Dataset excerpts
○ ○ ○ ○ ○ ○ ○

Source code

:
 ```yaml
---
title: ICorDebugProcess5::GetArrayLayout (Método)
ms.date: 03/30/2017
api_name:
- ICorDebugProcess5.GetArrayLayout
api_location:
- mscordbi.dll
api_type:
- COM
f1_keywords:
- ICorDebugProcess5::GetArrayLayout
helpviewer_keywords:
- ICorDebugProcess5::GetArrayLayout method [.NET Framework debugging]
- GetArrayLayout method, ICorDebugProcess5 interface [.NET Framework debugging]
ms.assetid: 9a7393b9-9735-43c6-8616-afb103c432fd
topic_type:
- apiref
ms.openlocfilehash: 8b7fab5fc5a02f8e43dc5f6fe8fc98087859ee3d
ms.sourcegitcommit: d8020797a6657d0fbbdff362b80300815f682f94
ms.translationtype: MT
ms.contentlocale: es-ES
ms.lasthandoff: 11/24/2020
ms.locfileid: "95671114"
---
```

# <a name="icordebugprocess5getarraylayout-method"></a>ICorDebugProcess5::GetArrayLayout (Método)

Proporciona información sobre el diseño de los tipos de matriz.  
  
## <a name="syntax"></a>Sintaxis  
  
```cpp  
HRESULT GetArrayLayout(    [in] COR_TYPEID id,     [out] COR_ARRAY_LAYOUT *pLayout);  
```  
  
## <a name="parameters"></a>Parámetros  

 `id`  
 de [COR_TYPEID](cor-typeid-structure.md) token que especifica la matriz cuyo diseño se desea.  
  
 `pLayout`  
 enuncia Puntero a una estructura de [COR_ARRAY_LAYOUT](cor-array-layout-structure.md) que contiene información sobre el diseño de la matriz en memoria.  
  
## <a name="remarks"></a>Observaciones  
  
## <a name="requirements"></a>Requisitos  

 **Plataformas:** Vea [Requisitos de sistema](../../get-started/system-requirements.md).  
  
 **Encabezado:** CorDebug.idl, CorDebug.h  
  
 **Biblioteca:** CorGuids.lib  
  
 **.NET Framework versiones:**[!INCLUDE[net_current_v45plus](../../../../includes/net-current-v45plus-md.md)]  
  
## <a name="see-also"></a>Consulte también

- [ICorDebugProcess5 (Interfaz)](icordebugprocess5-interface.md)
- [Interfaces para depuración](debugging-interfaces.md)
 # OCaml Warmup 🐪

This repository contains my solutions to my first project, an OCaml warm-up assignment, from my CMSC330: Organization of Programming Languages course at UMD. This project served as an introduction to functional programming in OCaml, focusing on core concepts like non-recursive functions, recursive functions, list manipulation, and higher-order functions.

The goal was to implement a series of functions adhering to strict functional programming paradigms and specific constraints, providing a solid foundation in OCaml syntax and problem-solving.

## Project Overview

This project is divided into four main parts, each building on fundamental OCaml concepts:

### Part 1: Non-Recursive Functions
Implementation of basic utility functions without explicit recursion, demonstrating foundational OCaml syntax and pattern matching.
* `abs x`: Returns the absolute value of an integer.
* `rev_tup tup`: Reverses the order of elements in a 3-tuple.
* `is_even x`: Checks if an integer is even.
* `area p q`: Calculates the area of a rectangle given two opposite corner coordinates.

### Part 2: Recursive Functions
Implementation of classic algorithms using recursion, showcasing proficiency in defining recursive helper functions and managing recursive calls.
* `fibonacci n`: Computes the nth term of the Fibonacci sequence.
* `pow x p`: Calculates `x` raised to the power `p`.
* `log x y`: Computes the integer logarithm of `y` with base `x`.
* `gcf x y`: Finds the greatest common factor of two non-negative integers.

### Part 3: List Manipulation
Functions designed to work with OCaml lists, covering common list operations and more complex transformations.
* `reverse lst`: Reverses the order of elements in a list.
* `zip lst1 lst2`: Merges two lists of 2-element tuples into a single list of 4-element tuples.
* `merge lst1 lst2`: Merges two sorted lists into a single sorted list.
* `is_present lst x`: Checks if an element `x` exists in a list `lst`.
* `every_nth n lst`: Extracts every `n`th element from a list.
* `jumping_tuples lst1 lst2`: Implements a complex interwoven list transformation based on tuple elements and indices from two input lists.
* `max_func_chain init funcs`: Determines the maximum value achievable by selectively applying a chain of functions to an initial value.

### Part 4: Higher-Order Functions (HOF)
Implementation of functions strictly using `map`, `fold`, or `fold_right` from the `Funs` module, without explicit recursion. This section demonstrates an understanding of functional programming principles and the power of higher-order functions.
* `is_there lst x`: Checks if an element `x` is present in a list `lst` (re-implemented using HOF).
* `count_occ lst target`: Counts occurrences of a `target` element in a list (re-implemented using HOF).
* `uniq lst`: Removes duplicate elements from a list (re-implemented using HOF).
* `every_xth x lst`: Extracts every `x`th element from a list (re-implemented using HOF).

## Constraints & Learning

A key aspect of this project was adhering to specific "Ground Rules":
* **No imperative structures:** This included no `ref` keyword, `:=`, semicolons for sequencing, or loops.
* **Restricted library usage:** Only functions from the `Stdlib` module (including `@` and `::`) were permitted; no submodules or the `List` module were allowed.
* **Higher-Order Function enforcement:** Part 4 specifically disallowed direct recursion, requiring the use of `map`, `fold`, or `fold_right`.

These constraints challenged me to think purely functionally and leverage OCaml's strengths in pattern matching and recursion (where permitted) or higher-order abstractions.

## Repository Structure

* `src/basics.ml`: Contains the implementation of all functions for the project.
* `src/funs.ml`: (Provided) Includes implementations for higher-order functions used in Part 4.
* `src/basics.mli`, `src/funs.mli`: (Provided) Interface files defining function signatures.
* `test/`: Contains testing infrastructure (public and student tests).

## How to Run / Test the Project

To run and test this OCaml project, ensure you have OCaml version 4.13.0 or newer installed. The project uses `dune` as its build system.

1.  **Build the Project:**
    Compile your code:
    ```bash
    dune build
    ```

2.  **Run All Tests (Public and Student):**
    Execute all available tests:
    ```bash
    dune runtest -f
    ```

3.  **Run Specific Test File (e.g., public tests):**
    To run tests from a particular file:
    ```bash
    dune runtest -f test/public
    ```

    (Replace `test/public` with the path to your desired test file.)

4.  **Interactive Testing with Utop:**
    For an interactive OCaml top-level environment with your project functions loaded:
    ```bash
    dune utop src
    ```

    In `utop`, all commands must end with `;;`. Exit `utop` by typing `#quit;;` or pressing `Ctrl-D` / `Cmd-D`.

○ ○ ○ ○ ○ ○ ○

*What to work on*.
Copy the stretch of the records above that runs from the line with "used in Part 4." through the line with "(e.g., public tests):**". Both end lines belong in the copy, and nothing else does.

*The completed task*.
* `src/funs.ml`: (Provided) Includes implementations for higher-order functions used in Part 4.
* `src/basics.mli`, `src/funs.mli`: (Provided) Interface files defining function signatures.
* `test/`: Contains testing infrastructure (public and student tests).

## How to Run / Test the Project

To run and test this OCaml project, ensure you have OCaml version 4.13.0 or newer installed. The project uses `dune` as its build system.

1.  **Build the Project:**
    Compile your code:
    ```bash
    dune build
    ```

2.  **Run All Tests (Public and Student):**
    Execute all available tests:
    ```bash
    dune runtest -f
    ```

3.  **Run Specific Test File (e.g., public tests):**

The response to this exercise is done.